Carscadden will continue his research at the Biocomplexity Institute, where he has worked since 2019, while waiting to enter active service. He plans to start working on a master’s program at the Air Force Institute of Technology at Wright-Patterson Air Force Base in Ohio.
“I chose to work at the Biocomplexity Institute because I wanted to learn more about data science,” he said. “Before entering active service, I was working on a web application to allow researchers to work on complex network problems without writing a lot of code.”
Marathe describes Carscadden as “conscientious, brilliant and hardworking”.

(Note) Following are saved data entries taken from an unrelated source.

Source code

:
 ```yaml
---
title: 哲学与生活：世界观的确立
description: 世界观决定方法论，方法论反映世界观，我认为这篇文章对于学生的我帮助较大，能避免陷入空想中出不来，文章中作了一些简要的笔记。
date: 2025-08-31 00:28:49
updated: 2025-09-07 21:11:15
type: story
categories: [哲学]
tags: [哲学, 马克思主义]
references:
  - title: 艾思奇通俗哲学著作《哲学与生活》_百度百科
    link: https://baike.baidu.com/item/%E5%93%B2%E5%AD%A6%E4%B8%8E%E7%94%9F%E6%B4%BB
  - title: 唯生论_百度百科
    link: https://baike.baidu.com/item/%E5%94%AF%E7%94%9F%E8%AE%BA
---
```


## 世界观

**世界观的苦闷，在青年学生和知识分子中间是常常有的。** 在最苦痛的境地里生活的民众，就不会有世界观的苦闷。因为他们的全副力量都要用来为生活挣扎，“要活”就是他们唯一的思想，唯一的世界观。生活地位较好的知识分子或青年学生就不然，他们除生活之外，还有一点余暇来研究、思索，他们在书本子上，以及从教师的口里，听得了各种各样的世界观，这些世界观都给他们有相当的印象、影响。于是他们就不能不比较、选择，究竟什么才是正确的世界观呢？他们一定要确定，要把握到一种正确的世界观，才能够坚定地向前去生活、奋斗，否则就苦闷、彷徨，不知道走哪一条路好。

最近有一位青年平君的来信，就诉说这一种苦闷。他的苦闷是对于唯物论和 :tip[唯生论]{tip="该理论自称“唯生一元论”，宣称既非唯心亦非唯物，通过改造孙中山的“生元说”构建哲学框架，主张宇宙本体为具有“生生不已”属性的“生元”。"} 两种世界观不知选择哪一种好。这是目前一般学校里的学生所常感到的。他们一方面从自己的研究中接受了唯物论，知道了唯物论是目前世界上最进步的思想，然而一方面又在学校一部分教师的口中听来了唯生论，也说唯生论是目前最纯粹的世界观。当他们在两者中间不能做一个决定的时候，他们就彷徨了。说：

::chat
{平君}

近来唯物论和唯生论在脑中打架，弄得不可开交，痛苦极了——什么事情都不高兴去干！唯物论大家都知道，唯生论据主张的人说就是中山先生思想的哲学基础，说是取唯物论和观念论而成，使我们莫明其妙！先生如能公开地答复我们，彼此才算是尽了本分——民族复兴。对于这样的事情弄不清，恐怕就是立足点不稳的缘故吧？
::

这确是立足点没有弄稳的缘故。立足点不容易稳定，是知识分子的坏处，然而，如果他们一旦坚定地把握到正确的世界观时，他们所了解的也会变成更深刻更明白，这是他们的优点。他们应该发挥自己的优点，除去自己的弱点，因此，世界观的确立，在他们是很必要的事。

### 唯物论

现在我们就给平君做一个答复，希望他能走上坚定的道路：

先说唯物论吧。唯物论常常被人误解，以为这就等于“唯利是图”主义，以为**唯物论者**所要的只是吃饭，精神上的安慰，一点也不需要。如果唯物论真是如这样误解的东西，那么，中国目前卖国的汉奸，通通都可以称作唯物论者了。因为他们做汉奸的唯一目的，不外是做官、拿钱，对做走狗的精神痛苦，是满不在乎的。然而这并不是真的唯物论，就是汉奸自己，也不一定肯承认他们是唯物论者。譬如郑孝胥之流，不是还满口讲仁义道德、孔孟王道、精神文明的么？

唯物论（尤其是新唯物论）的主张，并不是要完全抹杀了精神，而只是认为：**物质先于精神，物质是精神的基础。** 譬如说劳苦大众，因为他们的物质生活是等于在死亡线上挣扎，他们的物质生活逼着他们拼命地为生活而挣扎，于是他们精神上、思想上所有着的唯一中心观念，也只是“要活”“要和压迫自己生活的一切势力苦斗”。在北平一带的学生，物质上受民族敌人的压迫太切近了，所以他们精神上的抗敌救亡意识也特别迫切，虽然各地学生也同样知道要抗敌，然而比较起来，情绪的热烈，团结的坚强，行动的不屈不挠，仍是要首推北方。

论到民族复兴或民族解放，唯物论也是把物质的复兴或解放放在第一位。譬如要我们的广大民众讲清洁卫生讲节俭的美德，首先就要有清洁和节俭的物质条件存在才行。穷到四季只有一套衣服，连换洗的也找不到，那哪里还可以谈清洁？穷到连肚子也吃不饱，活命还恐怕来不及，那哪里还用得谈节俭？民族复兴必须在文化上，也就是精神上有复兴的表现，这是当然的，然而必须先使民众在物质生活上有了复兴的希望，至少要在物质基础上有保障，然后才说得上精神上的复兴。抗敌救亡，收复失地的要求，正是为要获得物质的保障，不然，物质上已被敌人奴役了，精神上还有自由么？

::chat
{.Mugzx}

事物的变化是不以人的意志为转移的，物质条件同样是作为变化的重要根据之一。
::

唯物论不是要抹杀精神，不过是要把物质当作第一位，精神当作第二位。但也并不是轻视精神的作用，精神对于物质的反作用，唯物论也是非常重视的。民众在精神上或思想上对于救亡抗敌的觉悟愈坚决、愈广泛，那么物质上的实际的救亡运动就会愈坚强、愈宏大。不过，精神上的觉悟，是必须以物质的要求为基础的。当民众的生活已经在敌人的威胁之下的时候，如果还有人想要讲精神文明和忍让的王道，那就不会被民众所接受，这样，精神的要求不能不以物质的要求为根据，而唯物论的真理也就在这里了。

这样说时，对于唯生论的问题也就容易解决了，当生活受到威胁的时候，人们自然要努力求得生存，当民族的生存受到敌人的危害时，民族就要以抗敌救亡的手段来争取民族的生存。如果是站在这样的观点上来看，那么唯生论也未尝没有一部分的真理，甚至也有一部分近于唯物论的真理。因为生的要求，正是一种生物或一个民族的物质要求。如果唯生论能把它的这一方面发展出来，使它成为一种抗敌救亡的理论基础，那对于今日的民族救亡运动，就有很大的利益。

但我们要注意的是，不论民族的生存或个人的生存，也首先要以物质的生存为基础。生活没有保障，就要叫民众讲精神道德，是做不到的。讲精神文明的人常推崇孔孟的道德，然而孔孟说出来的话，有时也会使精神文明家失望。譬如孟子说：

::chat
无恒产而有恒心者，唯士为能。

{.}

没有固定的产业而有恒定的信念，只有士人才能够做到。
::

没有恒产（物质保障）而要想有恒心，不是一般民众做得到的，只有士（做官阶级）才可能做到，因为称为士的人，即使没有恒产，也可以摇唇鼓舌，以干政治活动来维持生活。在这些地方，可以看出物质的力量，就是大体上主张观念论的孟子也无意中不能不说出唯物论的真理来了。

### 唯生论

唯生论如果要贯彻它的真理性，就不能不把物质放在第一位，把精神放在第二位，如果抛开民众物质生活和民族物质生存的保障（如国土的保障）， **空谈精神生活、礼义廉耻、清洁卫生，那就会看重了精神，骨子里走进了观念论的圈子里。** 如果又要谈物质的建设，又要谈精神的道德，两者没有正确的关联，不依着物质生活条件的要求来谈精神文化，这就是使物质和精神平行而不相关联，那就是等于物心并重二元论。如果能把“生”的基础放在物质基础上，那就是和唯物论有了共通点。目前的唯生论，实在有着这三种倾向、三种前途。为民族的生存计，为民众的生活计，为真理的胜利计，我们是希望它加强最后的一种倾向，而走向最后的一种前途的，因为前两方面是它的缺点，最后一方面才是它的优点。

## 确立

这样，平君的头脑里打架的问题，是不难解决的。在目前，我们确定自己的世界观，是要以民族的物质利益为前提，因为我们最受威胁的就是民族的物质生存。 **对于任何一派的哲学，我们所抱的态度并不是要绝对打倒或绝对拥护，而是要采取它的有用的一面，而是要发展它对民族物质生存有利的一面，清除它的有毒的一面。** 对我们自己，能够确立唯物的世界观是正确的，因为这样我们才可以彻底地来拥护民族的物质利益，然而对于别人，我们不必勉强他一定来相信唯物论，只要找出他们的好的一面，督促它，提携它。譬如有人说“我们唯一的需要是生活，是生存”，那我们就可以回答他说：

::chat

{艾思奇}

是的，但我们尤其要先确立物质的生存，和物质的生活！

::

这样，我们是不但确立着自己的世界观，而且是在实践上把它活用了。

“He is diligent and takes the work entrusted to him seriously,” said Marathe. “I believe he has a bright future and I have no doubts that he will carry out all of the duties assigned to him in a very thoughtful manner and exceed the expectations of his mentors and supervisors. Henry has already published three articles, which is no small feat for an undergraduate student. He also supported ongoing projects and did all of this while majoring in computer science and math while serving at ROTC. It is an exceptional achievement. “
Marathe said Carscadden receiving the Rader Undergraduate Research Award was a first for the institute.
“It’s a very prestigious award and we’re delighted to see Henry get it,” said Marathe. “… We are a young institute and personally believe that this will motivate other students to work hard and achieve academic excellence as well. “
Marathe said the price is also important because of its subject matter.
“Our institute is one of the leaders in the field of network science,” he said. “The award then shows how young researchers can participate in ongoing collaborative research on cutting-edge topics. In addition, our institute carries out transdisciplinary team science. Henry worked as a team, was advised by several faculty members and researchers, and collaborated with a number of students. This way of doing research at a university is unique. We believe that this way of doing science on large, complex problems is the way of the future. “
Carscadden’s life is about more than research. Self-taught guitarist, he learned some country tunes. Echols Fellow and Intermediate Award Recipient, he was a member of the UVA Climbing Club and St. Thomas Aquinas Catholic Church. He has also volunteered locally, including with the Catholic Hoos Homelessness Ministry and planning and attending service events for the Air Force ROTC unit.